(STUDY MATERIAL)

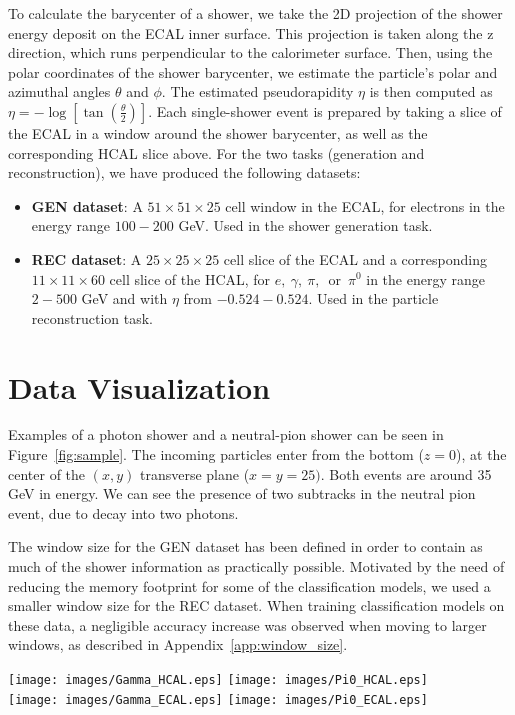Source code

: To calculate the barycenter of a shower, we take the 2D projection of the shower energy deposit on the ECAL inner surface. This projection is taken along the z direction, which runs perpendicular to the calorimeter surface. Then, using the polar coordinates of the shower barycenter, we estimate the particle's polar and azimuthal angles $\theta$ and $\phi$. The estimated pseudorapidity $\eta$ is then computed as $\eta=-\log[\tan\left(\frac{\theta}{2}\right)]$. Each single-shower event is prepared by taking a slice of the ECAL in a window around the shower barycenter, as well as the corresponding HCAL slice above. For the two tasks (generation and reconstruction), we have produced the following datasets:
\begin{itemize}
  \item {\bf GEN dataset}: A $51 \times 51 \times 25$ cell window in the
    ECAL, for electrons in the energy range $100-200$ GeV. Used in the shower generation task.
  \item {\bf REC dataset}: A $25 \times
    25 \times 25$ cell slice of the ECAL
    and a corresponding $11 \times 11 \times 60$ cell slice of the
    HCAL, for $e,~\gamma,~\pi,$~or~$\pi^0$ in the energy range $2-500$ GeV and with $\eta$ from $-0.524-0.524$. Used in the particle reconstruction task.
\end{itemize}

\section{Data Visualization}

Examples of a photon shower and a neutral-pion shower can be seen in Figure~\ref{fig:sample}. The incoming particles enter from the bottom ($z=0$), at the center of the $(x,y)$ transverse plane ($x=y=25)$. Both events are around 35 GeV in energy. We can see the presence of two subtracks in the neutral pion event, due to decay into two photons. %

The window size for the GEN dataset has been defined in order to contain as much of the shower information as practically possible.  
Motivated by the need of reducing the memory footprint for some of the classification models, we used a smaller window size for the REC dataset. When training classification models on these data, a negligible accuracy increase was observed when moving to larger windows, as described in Appendix~\ref{app:window_size}.

\begin{figure*}[htbp]
\centering
\texttt{[image: images/Gamma\_HCAL.eps]}
\texttt{[image: images/Pi0\_HCAL.eps]} \\
\texttt{[image: images/Gamma\_ECAL.eps]}
\texttt{[image: images/Pi0\_ECAL.eps]}
\caption{3D image of a photon (left) and neutral pion (right) shower in ECAL (bottom) and HCAL (top).}
\label{fig:sample}
\end{figure*}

(End STUDY MATERIAL)

• DIRECTIONS:
Skipping any pictures, transcribe the full listing exactly.

• YOUR RESPONSE:
Source code

: To calculate the barycenter of a shower, we take the 2D projection of the shower energy deposit on the ECAL inner surface. This projection is taken along the z direction, which runs perpendicular to the calorimeter surface. Then, using the polar coordinates of the shower barycenter, we estimate the particle's polar and azimuthal angles $\theta$ and $\phi$. The estimated pseudorapidity $\eta$ is then computed as $\eta=-\log[\tan\left(\frac{\theta}{2}\right)]$. Each single-shower event is prepared by taking a slice of the ECAL in a window around the shower barycenter, as well as the corresponding HCAL slice above. For the two tasks (generation and reconstruction), we have produced the following datasets:
\begin{itemize}
  \item {\bf GEN dataset}: A $51 \times 51 \times 25$ cell window in the
    ECAL, for electrons in the energy range $100-200$ GeV. Used in the shower generation task.
  \item {\bf REC dataset}: A $25 \times
    25 \times 25$ cell slice of the ECAL
    and a corresponding $11 \times 11 \times 60$ cell slice of the
    HCAL, for $e,~\gamma,~\pi,$~or~$\pi^0$ in the energy range $2-500$ GeV and with $\eta$ from $-0.524-0.524$. Used in the particle reconstruction task.
\end{itemize}

\section{Data Visualization}

Examples of a photon shower and a neutral-pion shower can be seen in Figure~\ref{fig:sample}. The incoming particles enter from the bottom ($z=0$), at the center of the $(x,y)$ transverse plane ($x=y=25)$. Both events are around 35 GeV in energy. We can see the presence of two subtracks in the neutral pion event, due to decay into two photons. %

The window size for the GEN dataset has been defined in order to contain as much of the shower information as practically possible.  
Motivated by the need of reducing the memory footprint for some of the classification models, we used a smaller window size for the REC dataset. When training classification models on these data, a negligible accuracy increase was observed when moving to larger windows, as described in Appendix~\ref{app:window_size}.

\begin{figure*}[htbp]
\centering
\texttt{[image: images/Gamma\_HCAL.eps]}
\texttt{[image: images/Pi0\_HCAL.eps]} \\
\texttt{[image: images/Gamma\_ECAL.eps]}
\texttt{[image: images/Pi0\_ECAL.eps]}
\caption{3D image of a photon (left) and neutral pion (right) shower in ECAL (bottom) and HCAL (top).}
\label{fig:sample}
\end{figure*}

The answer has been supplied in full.